Dallo scorso 17 giugno invece è cambiato tutto, con la parola «fine» che ha reso particolarmente soddisfatto il sindacato. Questo anche alla luce del fatto che in diverse parti d’Italia, prima su tutte la città umbra di Orvieto, l’accordo tra sindacati e Azienda Sanitaria su questa tematica è stato già trovato da tempo. «Siamo dispiaciuti del fatto che il nostro ente provinciale non abbia capito l’importanza di stipulare un accordo già all’avvio della discussione - ha spiegato Giuseppe Varagone, segretario provinciale UIL FPL Sanità. - I vertici dell’APSS hanno voluto continuare una battaglia legale con i soldi dei cittadini ed è giusto che ora capiscano l’errore. C’è grande amarezza, ma anche molta felicità per il traguardo raggiunto, con un ringraziamento speciale che va fatto a Cinzia Pretti, prima sostenitrice di questo riconoscimento».

Nel 2011 come detto il via all’azione giudiziaria da parte del sindacato, sostenuto dall’allora avvocato Daniela Longo (ora Difensore civico della Provincia Autonoma di Trento). La svolta avviene qualche tempo dopo, quando oltre al «muro» eretto dall’Azienda dell’allora direttore Luciano Flor si aggiunge quello di tutte le altre rappresentanze sindacali. Proseguendo la sua battaglia in solitaria, la UIL FPL ha ottenuto esito positivo dalla Corte d’Appello nel 2013, con una sentenza in cui si dichiarava che «il tempo necessario alla vestizione e alla svestizione della divisa aziendale all’interno dell’APSS da parte della ricorrente costituisce a tutti gli effetti orario di lavoro». Nonostante questa sentenza l’Azienda Sanitaria non ha ugualmente ceduto alle richieste del sindacato, fino al giudizio finale della Cassazione che, come detto, ha dato piena ragione a quest’ultimo.

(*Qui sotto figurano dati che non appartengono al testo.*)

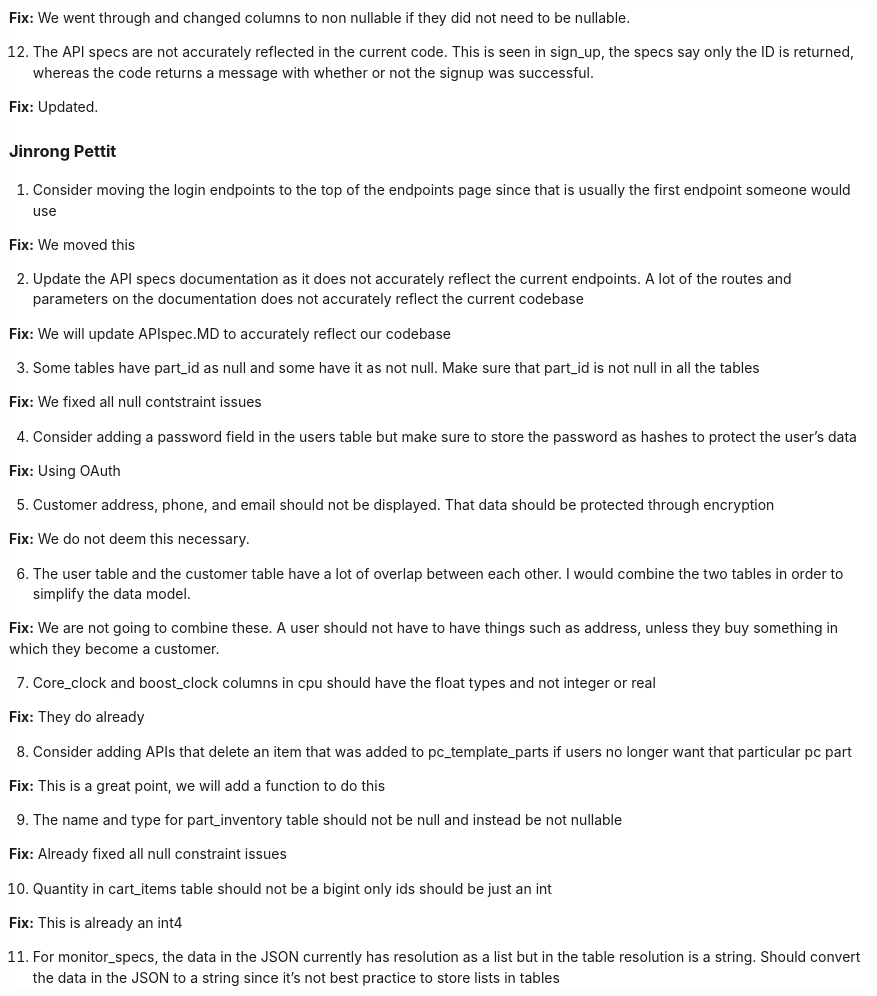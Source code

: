 **Fix:** We went through and changed columns to non nullable if they did not need to be nullable.

12. The API specs are not accurately reflected in the current code. This is seen in sign_up, the specs say only the ID is returned, whereas the code returns a message with whether or not the signup was successful.

**Fix:** Updated.

### Jinrong Pettit

1. Consider moving the login endpoints to the top of the endpoints page since that is usually the first endpoint someone would use

**Fix:** We moved this

2. Update the API specs documentation as it does not accurately reflect the current endpoints. A lot of the routes and parameters on the documentation does not accurately reflect the current codebase

**Fix:** We will update APIspec.MD to accurately reflect our codebase

3. Some tables have part_id as null and some have it as not null. Make sure that part_id is not null in all the tables

**Fix:** We fixed all null contstraint issues

4. Consider adding a password field in the users table but make sure to store the password as hashes to protect the user’s data

**Fix:** Using OAuth

5. Customer address, phone, and email should not be displayed. That data should be protected through encryption

**Fix:** We do not deem this necessary.

6. The user table and the customer table have a lot of overlap between each other. I would combine the two tables in order to simplify the data model.

**Fix:** We are not going to combine these. A user should not have to have things such as address, unless they buy something in which they become a customer.

7. Core_clock and boost_clock columns in cpu should have the float types and not integer or real

**Fix:** They do already

8. Consider adding APIs that delete an item that was added to pc_template_parts if users no longer want that particular pc part

**Fix:** This is a great point, we will add a function to do this

9. The name and type for part_inventory table should not be null and instead be not nullable

**Fix:** Already fixed all null constraint issues

10. Quantity in cart_items table should not be a bigint only ids should be just an int

**Fix:** This is already an int4

11. For monitor_specs, the data in the JSON currently has resolution as a list but in the table resolution is a string. Should convert the data in the JSON to a string since it’s not best practice to store lists in tables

 «I dipendenti hanno per contratto l’obbligo di utilizzare le divise fornite dall’Azienda, per motivi di igiene - ha concluso Varagone. - È giusto dunque che si consideri questo tempo come lavorativo. Il risultato non poteva che essere questo, vista la medesima applicazione anche in altre parti del Paese. Il mancato sostegno degli altri sindacati? Mi auguro che anche loro ammettano la sconfitta, dato che quanto approvato andrà in favore di molte categorie. Invitiamo i cittadini a contattarci per chiarimenti, saremo ben felici di dar loro tutte le informazioni che desiderano. Questo anche perché voglio ricordare che l’Azienda ha proseguito in questi anni grazie a soldi non suoi, ma della cittadinanza: dubito che un direttore si presenti in tribunale con il suo portafoglio». Quanto decretato dalla Cassazione apre dunque uno scenario completamente nuovo, un riferimento anche per altre categorie.